3. Ajrakh Block pattern
Ajrak, most famously known as Ajrakh is a unique form of block printing found in Sindh, Pakistan, and Ajrakhpur, Kutch district, in Gujarat. These are rich and elegant shawls that show different and unique patterns made using block printing. The origin of this fabric pattern can be traced back to the Indus Valley Civilization. They found a way to utilize Gossypium arboreum, also known as tree cotton to make cotton fabrics, later used for printing. A bust excavated was seen to have draped a cloth, similar in style, texture, and design to the Ajrakh shawls. The motifs are seen to be incredibly precise and accurate and this is due to the carved-out wooden blocks used to print the cloth. This cloth has become the recognizing sign for Sindhis everywhere and is a symbol of pride, respect, and hospitality. What makes it so unique, is that real Ajrakh must have blocks that are perfect squares. All sides must be equal and have the same pattern when the cloth is reversed.
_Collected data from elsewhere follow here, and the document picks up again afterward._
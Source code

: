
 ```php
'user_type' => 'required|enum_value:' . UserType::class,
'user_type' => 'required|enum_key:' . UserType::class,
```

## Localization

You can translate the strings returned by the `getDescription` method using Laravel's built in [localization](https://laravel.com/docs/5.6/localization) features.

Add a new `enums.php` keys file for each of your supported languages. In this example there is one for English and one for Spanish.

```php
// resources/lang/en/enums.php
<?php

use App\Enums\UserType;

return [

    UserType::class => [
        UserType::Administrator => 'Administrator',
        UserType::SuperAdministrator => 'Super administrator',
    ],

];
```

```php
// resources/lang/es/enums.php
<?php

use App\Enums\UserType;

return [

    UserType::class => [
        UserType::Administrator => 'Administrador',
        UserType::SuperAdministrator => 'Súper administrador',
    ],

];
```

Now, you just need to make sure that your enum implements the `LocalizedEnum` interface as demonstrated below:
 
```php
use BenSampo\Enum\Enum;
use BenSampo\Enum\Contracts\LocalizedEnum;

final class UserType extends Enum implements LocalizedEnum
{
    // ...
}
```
Madhubani or Mithila, is a type of folk art form and was first created by the women of various communities in the Mithila region of India and Nepal. This pattern is created using several techniques like twigs, brushes, nib pens, matchstick, and even their own fingers. The patterns created are of religious significance sporting designs of Durga Pujas and Kali Pujas. They also show rituals like marriage, Holi, and birth. These patterns contain tribal motifs and unique, bright colours that make it easy to identify these magnificent pieces. It is named after the Madhubani district of Bihar and is a major export center for this form. Painting on canvases, paper, bedsheets, and sarees are the main forms of expression here. They mainly depict people and nature and deities from famous epics. Scenes from royal courts or social events like high tea, weddings, birth, etc are also painted. The Tulsi plant is painted more often than not and can be seen in a lot of paintings.
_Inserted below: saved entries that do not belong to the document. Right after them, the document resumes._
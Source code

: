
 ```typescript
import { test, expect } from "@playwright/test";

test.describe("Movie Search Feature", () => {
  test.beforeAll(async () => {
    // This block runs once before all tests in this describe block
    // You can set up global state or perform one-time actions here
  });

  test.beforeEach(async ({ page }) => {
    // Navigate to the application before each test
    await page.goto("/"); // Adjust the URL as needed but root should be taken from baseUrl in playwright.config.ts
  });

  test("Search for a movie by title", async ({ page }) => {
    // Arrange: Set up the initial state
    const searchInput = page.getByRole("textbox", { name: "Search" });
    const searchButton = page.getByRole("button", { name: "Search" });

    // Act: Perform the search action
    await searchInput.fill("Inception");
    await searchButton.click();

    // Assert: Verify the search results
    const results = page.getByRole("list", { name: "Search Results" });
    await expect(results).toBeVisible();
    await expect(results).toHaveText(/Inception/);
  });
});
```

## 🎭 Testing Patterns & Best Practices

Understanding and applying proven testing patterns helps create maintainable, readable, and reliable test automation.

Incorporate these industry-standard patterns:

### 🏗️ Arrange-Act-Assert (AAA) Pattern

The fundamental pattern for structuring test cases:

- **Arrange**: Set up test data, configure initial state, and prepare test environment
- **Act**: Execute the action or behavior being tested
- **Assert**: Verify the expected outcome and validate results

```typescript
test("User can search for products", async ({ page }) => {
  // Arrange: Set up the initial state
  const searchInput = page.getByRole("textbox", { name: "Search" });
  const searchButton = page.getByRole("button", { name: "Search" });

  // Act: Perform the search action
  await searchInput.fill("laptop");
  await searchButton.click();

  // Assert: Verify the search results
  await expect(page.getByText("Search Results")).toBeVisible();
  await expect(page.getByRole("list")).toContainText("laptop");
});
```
This is one of the most famous designs today mainly due to popularisation by teenagers. It is lightweight and doesn’t feel heavy, and it is also made in cool, pastel tones and is one of the best choices for the summer. It’s a traditional embroidery art form that is created in Lucknow and is its best-known art form. Its intricacy sets it apart from a normal cotton kurti and the patterns are extremely eye-catching and gorgeous. It is created in three stages - block printing, embroidery work, and washing. One of its main stitches is the Murri stitch, which creates the patterns. Its origin in India can be traced back to the 3rd century and even Megasthenes mentioned its use by Indians. It is used to make things from tops and kurtis to sarees and bedsheets.